遺言書を残した方が良いケース①

遺言書を残した方が良いケースというのは、どのようなケースでしょうか?

相続時に争いが起こる可能性が高い、法定相続人以外にも遺贈したい、特定の相続人に多くの遺産を分与したい、といったケースでは、遺言をすることで、様々なトラブルを未然に防ぐことができます。

では、具体的なケースを列挙して見ます。

①兄弟姉妹が仲が悪いケース
兄弟姉妹の仲が悪い場合、かなりの確率で相続トラブルが発生しやすいと言えるでしょう。

特に注意が必要なのは、被相続人と一緒に暮らしていた子供とその他の兄弟姉妹の関係です。

例えば、被相続人と同居していた子供がその住宅の相続を主張して、それに対して他の兄弟姉妹が異を唱えて紛争になるケースがあります。
このような場合、被相続人の土地に2世代住宅で同居していたような場合、その子供は、当然自分がその土地を相続できると主張し、他の兄弟姉妹はこれまで無償で土地を利用していたのだから、当然に分割すべきだと主張してもめるケースが多くあります。

また親の世話をしていたことを理由に多額の遺産相続を主張した場合に、その他の兄弟姉妹との間で、遺産分割協議が泥沼化する可能性が十分にあります。
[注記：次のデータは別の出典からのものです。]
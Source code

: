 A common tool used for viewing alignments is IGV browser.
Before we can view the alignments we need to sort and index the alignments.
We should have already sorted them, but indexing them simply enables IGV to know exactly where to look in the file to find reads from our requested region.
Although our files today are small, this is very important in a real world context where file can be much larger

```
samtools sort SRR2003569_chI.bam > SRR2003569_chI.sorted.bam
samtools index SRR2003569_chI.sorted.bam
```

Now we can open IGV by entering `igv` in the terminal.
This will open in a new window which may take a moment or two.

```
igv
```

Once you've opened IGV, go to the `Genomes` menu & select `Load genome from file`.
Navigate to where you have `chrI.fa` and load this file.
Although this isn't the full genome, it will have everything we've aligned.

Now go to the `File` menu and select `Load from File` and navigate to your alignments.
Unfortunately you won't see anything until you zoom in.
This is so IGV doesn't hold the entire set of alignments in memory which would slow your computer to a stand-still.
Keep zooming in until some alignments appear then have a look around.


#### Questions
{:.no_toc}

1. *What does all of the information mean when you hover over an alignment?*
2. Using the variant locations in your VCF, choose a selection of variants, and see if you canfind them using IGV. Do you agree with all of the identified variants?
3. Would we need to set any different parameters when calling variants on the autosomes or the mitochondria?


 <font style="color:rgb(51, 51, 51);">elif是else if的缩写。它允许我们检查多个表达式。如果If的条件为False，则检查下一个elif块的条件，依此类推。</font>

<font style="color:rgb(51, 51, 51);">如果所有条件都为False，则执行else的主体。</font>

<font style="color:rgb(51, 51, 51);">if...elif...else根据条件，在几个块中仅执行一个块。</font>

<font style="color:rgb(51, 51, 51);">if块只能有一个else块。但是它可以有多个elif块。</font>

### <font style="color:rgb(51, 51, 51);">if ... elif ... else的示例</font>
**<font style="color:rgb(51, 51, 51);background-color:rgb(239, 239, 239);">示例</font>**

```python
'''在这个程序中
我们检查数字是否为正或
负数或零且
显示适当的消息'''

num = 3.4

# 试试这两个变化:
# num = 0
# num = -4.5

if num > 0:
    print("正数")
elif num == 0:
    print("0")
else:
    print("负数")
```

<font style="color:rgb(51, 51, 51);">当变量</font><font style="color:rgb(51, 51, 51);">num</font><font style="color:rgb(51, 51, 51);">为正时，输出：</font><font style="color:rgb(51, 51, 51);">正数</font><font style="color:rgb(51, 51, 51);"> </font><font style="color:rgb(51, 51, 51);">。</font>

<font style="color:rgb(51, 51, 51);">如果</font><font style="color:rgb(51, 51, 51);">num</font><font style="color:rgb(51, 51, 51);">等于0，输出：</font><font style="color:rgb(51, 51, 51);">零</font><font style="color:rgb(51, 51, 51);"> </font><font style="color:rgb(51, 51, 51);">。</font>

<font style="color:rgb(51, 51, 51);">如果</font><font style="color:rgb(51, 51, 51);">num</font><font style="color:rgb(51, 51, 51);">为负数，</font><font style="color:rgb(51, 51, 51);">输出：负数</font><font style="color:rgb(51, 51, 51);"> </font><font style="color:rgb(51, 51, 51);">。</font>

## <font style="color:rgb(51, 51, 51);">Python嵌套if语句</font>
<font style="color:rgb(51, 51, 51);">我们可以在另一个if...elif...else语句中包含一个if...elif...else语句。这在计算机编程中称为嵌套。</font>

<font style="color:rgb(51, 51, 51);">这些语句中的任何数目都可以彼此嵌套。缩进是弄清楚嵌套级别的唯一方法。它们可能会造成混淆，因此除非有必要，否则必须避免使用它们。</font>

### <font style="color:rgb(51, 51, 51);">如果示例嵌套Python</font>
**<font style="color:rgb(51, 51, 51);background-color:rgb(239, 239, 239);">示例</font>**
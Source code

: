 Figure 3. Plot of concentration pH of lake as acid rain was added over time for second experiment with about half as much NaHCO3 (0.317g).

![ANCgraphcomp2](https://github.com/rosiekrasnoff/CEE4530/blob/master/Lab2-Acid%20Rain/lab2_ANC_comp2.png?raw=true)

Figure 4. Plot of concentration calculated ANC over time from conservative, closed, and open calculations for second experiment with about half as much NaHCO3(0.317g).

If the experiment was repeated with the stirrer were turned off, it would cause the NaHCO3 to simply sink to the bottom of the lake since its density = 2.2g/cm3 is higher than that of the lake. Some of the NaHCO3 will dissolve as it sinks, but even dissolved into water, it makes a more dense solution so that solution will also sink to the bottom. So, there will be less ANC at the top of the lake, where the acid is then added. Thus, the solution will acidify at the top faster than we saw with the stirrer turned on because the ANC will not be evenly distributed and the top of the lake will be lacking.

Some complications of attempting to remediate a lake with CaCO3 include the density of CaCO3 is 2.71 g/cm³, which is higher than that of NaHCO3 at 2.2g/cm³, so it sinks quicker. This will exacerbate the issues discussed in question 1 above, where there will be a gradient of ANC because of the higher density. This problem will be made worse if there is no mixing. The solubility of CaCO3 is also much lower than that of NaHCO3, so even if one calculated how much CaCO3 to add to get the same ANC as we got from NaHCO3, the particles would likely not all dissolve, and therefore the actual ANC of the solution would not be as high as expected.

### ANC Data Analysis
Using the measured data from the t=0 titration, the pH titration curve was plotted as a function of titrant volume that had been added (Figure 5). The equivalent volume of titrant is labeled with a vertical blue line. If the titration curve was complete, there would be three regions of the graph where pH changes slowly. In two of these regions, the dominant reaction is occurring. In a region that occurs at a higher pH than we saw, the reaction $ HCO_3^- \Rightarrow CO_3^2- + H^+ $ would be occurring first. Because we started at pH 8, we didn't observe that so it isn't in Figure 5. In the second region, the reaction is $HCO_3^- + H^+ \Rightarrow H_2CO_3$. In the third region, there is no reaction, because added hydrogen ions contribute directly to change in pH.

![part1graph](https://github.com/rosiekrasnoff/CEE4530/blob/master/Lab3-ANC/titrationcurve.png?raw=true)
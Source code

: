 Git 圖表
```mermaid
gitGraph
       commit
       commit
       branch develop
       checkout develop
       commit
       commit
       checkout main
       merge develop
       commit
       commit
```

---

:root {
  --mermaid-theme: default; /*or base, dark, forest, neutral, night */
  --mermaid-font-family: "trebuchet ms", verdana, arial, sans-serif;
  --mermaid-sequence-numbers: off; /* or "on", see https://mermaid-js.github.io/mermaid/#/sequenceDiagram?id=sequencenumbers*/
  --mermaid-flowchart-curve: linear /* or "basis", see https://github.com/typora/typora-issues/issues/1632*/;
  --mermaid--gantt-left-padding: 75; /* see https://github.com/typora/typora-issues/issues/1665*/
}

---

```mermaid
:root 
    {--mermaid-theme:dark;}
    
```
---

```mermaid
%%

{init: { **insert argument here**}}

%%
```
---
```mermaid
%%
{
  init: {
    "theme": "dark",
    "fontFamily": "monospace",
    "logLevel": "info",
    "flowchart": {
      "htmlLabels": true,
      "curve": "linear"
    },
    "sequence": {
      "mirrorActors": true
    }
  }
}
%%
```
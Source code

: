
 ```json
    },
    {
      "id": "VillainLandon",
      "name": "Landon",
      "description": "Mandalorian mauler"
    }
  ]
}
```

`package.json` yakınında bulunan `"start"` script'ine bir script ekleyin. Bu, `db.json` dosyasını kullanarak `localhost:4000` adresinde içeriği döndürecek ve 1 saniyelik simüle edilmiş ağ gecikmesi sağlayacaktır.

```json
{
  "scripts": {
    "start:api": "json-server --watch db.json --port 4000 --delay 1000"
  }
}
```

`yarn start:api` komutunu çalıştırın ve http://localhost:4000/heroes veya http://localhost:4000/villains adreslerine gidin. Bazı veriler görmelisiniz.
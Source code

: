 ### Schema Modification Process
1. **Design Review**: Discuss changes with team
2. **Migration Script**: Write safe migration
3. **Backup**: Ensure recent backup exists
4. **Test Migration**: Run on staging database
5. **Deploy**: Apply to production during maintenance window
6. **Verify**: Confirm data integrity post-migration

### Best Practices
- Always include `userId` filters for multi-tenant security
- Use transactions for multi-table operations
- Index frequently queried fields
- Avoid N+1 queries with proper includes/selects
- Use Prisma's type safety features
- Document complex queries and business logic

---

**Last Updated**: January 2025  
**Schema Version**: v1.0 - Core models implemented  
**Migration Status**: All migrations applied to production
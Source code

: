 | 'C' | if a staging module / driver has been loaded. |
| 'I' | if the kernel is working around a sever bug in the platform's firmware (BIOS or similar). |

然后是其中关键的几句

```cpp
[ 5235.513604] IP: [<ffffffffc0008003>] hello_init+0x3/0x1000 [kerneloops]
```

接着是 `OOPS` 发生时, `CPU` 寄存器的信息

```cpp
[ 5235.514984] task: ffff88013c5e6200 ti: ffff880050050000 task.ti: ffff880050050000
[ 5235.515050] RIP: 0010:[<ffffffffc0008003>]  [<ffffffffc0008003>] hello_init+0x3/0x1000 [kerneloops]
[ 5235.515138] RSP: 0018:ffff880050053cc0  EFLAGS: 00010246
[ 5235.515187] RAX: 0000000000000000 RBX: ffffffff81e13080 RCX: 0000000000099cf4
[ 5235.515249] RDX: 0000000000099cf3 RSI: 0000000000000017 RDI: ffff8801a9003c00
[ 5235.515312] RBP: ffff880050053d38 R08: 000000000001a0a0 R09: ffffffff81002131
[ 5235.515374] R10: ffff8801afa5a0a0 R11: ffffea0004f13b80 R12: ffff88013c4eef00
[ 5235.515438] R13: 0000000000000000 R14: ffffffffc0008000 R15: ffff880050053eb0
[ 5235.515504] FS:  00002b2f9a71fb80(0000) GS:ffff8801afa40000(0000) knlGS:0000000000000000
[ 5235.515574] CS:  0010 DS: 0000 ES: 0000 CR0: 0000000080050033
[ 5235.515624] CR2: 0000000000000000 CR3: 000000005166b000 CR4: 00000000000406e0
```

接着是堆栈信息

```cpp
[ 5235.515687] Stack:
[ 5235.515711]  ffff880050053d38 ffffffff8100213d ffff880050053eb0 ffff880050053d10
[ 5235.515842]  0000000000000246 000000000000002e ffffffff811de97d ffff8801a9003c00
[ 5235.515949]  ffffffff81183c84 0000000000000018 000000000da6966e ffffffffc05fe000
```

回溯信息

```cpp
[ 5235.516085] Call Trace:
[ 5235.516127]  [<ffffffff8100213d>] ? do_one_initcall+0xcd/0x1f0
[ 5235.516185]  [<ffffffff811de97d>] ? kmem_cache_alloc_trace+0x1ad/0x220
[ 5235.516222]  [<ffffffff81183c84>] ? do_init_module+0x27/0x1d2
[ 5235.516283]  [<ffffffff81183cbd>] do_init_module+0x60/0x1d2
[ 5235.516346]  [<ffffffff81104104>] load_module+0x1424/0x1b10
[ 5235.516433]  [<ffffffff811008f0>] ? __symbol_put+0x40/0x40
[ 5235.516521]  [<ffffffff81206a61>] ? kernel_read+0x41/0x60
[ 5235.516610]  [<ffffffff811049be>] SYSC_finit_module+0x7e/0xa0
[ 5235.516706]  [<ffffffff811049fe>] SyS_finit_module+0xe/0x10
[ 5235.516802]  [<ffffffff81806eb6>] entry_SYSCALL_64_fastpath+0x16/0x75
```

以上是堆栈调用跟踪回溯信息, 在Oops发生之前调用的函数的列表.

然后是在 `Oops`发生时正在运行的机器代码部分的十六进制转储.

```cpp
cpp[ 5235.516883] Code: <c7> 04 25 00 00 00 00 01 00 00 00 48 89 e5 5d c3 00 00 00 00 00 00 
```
遺産分割の手続きが長引き、相続人同士の関係が悪化し、子供たちが相互に疎遠になったりするのは悲しいことです。
故人の本意でもないでしょう。
遺産を残すことで、できるだけスムーズに遺産分割を進めるようにすることが大切です。

この記事を書いた人:津田和之弁護士

photo神戸山手法律事務所で弁護士に従事する傍ら、関西学院大学 大学院司法研究科教授も務める。また、役職として、加古川市コンプライアンス法務アドバイザー (2013年4月~)、西宮市法務アドバイザー (2015年4月~)、兵庫県児童虐待対応専門アドバイザー (2012年6月~)、加古川市審理員 (2016年4月~)、稲美町審理員(2018年5月~)、三田市オンブズパーソン (2020年4月~)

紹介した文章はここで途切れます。